Treffen des Patriarchen mit Rabbiner Rosen

Treffen des Patriarchen mit Rabbiner Rosen

David RosenRabbiner David Rosen, Direktor für interreligiöse Beziehungen des Amerikanisch-Jüdischen Komitees, besuchte mit einer 12-köpfigen Delegation am 29. Januar 2013 den Patriarchen. Während des Treffens verdeutlichte der Patriarch, dass religiöse die Oberhäupter im Heiligen Land gehört werden müssen.
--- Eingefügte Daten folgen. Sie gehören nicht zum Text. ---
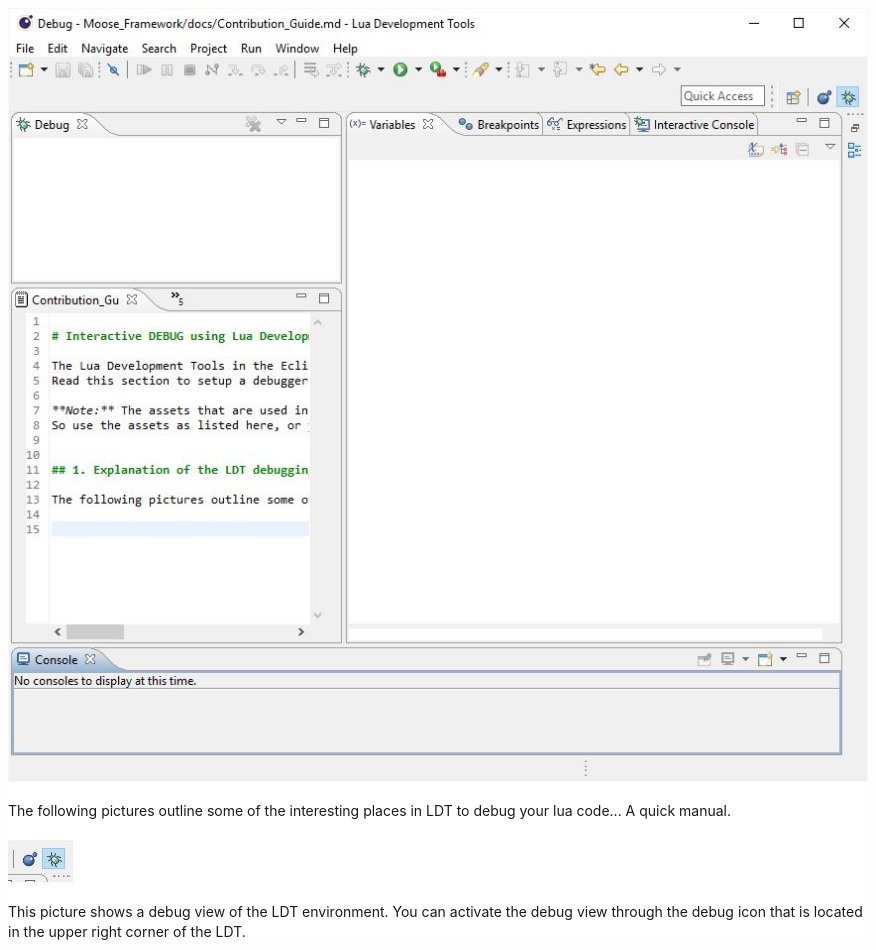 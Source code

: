 ![](../images/archive/debugging/DEBUG_Intro.JPG)

The following pictures outline some of the interesting places in LDT to debug your lua code... A quick manual.

![](../images/archive/debugging/DEBUG_Bug.JPG)

This picture shows a debug view of the LDT environment. You can activate the debug view through the debug icon that is
located in the upper right corner of the LDT.
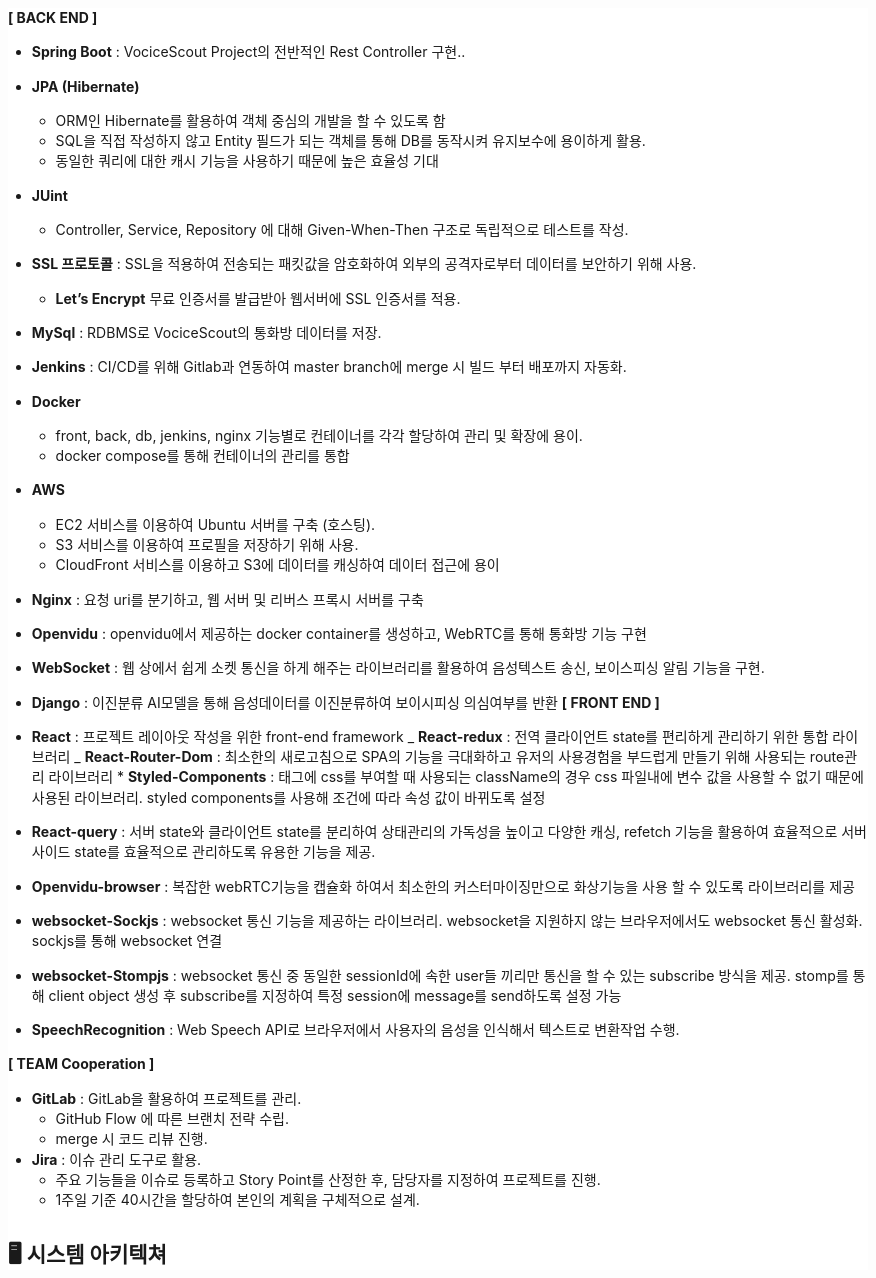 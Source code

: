 **[ BACK END ]**

- **Spring Boot** : VociceScout Project의 전반적인 Rest Controller 구현..
- **JPA (Hibernate)** 
  - ORM인 Hibernate를 활용하여 객체 중심의 개발을 할 수 있도록 함 
  - SQL을 직접 작성하지 않고 Entity 필드가 되는 객체를 통해 DB를 동작시켜 유지보수에 용이하게 활용.
  - 동일한 쿼리에 대한 캐시 기능을 사용하기 때문에 높은 효율성 기대
- **JUint** 
  - Controller, Service, Repository 에 대해 Given-When-Then 구조로 독립적으로 테스트를 작성. 
- **SSL 프로토콜** : SSL을 적용하여 전송되는 패킷값을 암호화하여 외부의 공격자로부터 데이터를 보안하기 위해 사용.
  - **Let’s Encrypt** 무료 인증서를 발급받아 웹서버에 SSL 인증서를 적용.
- **MySql** : RDBMS로 VociceScout의 통화방 데이터를 저장.
- **Jenkins** : CI/CD를 위해 Gitlab과 연동하여 master branch에 merge 시 빌드 부터 배포까지 자동화.
- **Docker**
  - front, back, db, jenkins, nginx 기능별로 컨테이너를 각각 할당하여 관리 및 확장에 용이.
  - docker compose를 통해 컨테이너의 관리를 통합
- **AWS**
  - EC2 서비스를 이용하여 Ubuntu 서버를 구축 (호스팅).
  - S3 서비스를 이용하여 프로필을 저장하기 위해 사용.
  - CloudFront 서비스를 이용하고 S3에 데이터를 캐싱하여 데이터 접근에 용이
- **Nginx** : 요청 uri를 분기하고, 웹 서버 및 리버스 프록시 서버를 구축
- **Openvidu** : openvidu에서 제공하는 docker container를 생성하고, WebRTC를 통해 통화방 기능 구현
- **WebSocket** : 웹 상에서 쉽게 소켓 통신을 하게 해주는 라이브러리를 활용하여 음성텍스트 송신, 보이스피싱 알림 기능을 구현.
- **Django** : 이진분류 AI모델을 통해 음성데이터를 이진분류하여 보이시피싱 의심여부를 반환
**[ FRONT END ]**

- **React** : 프로젝트 레이아웃 작성을 위한 front-end framework
  _ **React-redux** : 전역 클라이언트 state를 편리하게 관리하기 위한 통합 라이브러리
  _ **React-Router-Dom** : 최소한의 새로고침으로 SPA의 기능을 극대화하고 유저의 사용경험을 부드럽게 만들기 위해 사용되는 route관리 라이브러리 \* **Styled-Components** : 태그에 css를 부여할 때 사용되는 className의 경우 css 파일내에 변수 값을 사용할 수 없기 때문에 사용된 라이브러리.
  styled components를 사용해 조건에 따라 속성 값이 바뀌도록 설정
- **React-query** : 서버 state와 클라이언트 state를 분리하여 상태관리의 가독성을 높이고 다양한 캐싱, refetch 기능을 활용하여 효율적으로 서버 사이드 state를 효율적으로 관리하도록 유용한 기능을 제공.
- **Openvidu-browser** : 복잡한 webRTC기능을 캡슐화 하여서 최소한의 커스터마이징만으로 화상기능을 사용 할 수 있도록 라이브러리를 제공
- **websocket-Sockjs** : websocket 통신 기능을 제공하는 라이브러리. websocket을 지원하지 않는 브라우저에서도 websocket 통신 활성화. sockjs를 통해 websocket 연결
- **websocket-Stompjs** : websocket 통신 중 동일한 sessionId에 속한 user들 끼리만 통신을 할 수 있는 subscribe 방식을 제공.
  stomp를 통해 client object 생성 후 subscribe를 지정하여 특정 session에 message를 send하도록 설정 가능
- **SpeechRecognition** : Web Speech API로 브라우저에서 사용자의 음성을 인식해서 텍스트로 변환작업 수행.

**[ TEAM Cooperation ]**

- **GitLab** : GitLab을 활용하여 프로젝트를 관리.
  - GitHub Flow 에 따른 브랜치 전략 수립.
  - merge 시 코드 리뷰 진행.
- **Jira** : 이슈 관리 도구로 활용.
  - 주요 기능들을 이슈로 등록하고 Story Point를 산정한 후, 담당자를 지정하여 프로젝트를 진행.
  - 1주일 기준 40시간을 할당하여 본인의 계획을 구체적으로 설계.

## 🖥️ 시스템 아키텍쳐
Rabbiner David Rosen ist Direktor für  interreligiöse Fragen des Amerikanischen Jüdischen Komitees. In seinem Gespräch mit dem Lateinischen Patriarchen von Jerusalem erkundigte er sich nach konkreten Erfolgen aber auch Hindernissen des Rats für religiöse Institutionen im Heiligen Land. Patriarch Fouad Twal erklärte, dass alle religiösen Verantwortlichen im Heiligen Land tun, was in ihrer Macht steht. Er weiß um die Bemühungen der USA und der EU hinsichtlich ihrer Aufrufe. Aber ihm scheint, dass es kaum Beziehungen mit der israelischen politischen Elite gibt. “Ohne Politik nützen alle großen Reden nichts, wir brauchen mehr Handlungsmacht, damit unsere Appelle gehört werden. Wir bitten jetzt nur um eins, den Frieden. Man muss die eine Tatsache benennen: die Besatzung und die daraus resultierende Einengung im täglichen Leben der Bevölkerung.”

Religiösen Extremismus vermeiden

Patriarch Twal und Rabbi Rosen haben sich auch dafür ausgesprochen, die Bedeutung der Erziehung zu stärken, um religiösen Extremismus zu vermeiden. Dies sei die grundlegende Rolle der lateinischen Patriarchatsschulen und der Universität von Madaba in Jordanien, bekundete der Patriarch.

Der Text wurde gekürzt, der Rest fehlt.